A regular columnist for The Indian Express, Sabharwal is not one to mince his words. He calls India a “flailing state” with “huge regulatory cholesterol” that is hostile to entrepreneurs and business. The solution, says the human resources veteran, lies in formalising India’s 63 million enterprises, encouraging sustainable urbanisation and industrialisation, and investing in human capital.
Speaking in rapid fire English, Sabharwal says this 63 million figure means “jack shit” if only 18,000 of them are credible companies with financial footing. Also, half of India’s workforce work in farms, but it only generates 10 per cent of the country’s GDP. “These people are hanging out, they are not employed”, he says.

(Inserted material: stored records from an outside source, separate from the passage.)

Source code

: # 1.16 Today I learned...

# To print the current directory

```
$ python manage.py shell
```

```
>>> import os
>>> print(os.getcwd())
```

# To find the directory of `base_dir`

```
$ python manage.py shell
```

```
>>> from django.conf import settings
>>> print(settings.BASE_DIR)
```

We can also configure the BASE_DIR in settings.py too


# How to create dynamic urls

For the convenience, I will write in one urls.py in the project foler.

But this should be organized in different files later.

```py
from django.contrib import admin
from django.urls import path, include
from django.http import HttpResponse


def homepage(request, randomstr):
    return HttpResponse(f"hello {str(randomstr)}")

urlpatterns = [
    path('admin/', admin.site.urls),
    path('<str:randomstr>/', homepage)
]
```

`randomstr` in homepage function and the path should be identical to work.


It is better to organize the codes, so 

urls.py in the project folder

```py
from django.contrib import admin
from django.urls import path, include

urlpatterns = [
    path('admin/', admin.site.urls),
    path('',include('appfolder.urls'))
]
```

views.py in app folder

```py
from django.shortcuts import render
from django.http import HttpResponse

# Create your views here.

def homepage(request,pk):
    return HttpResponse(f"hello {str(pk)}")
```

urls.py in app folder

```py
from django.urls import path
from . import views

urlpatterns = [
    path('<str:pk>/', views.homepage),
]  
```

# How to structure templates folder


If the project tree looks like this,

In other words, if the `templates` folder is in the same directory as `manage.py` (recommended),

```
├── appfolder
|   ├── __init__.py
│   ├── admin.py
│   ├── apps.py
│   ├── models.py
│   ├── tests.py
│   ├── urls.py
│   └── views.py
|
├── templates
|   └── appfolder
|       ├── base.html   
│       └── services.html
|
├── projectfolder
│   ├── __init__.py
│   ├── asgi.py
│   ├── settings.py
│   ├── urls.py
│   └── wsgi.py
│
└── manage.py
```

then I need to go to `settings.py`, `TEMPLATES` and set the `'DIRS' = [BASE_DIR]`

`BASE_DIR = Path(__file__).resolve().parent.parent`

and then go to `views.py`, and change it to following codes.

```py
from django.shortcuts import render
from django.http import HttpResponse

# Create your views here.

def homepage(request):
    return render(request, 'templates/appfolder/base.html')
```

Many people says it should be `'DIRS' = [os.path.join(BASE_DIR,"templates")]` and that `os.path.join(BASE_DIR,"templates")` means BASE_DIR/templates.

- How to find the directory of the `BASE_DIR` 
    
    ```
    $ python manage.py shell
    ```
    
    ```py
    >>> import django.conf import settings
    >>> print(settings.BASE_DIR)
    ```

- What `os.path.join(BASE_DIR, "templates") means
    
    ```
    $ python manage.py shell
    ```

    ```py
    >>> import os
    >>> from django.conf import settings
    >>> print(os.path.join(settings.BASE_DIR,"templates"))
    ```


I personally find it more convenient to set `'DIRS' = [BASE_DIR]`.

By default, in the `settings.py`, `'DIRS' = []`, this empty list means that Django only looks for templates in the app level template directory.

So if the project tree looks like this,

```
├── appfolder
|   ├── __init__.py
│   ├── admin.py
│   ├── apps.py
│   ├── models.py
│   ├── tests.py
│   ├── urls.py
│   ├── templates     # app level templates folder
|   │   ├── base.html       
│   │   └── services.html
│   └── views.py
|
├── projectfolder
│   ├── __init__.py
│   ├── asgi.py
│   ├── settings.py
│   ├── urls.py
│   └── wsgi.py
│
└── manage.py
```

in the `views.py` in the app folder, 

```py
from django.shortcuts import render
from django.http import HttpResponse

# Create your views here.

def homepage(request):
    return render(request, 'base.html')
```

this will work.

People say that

He has made it the company’s mission – summed up with the slogan “Putting India to work” - to provide not just jobs, but jobs with decent wages, to millions of workers in India’s 860 million working-age population. TeamLease Services, founded in 2002, offers staffing, payroll processing, recruitment, compliance and training services to a variety of clients and is listed on the Bombay Stock Exchange and National Stock Exchange.
The company also operates India’s first vocational university national “PPP” (public private partnership) apprenticeship programme. Sabharwal views collaboration as a key tool for achieving the Sustainable Development Goals (SDGs).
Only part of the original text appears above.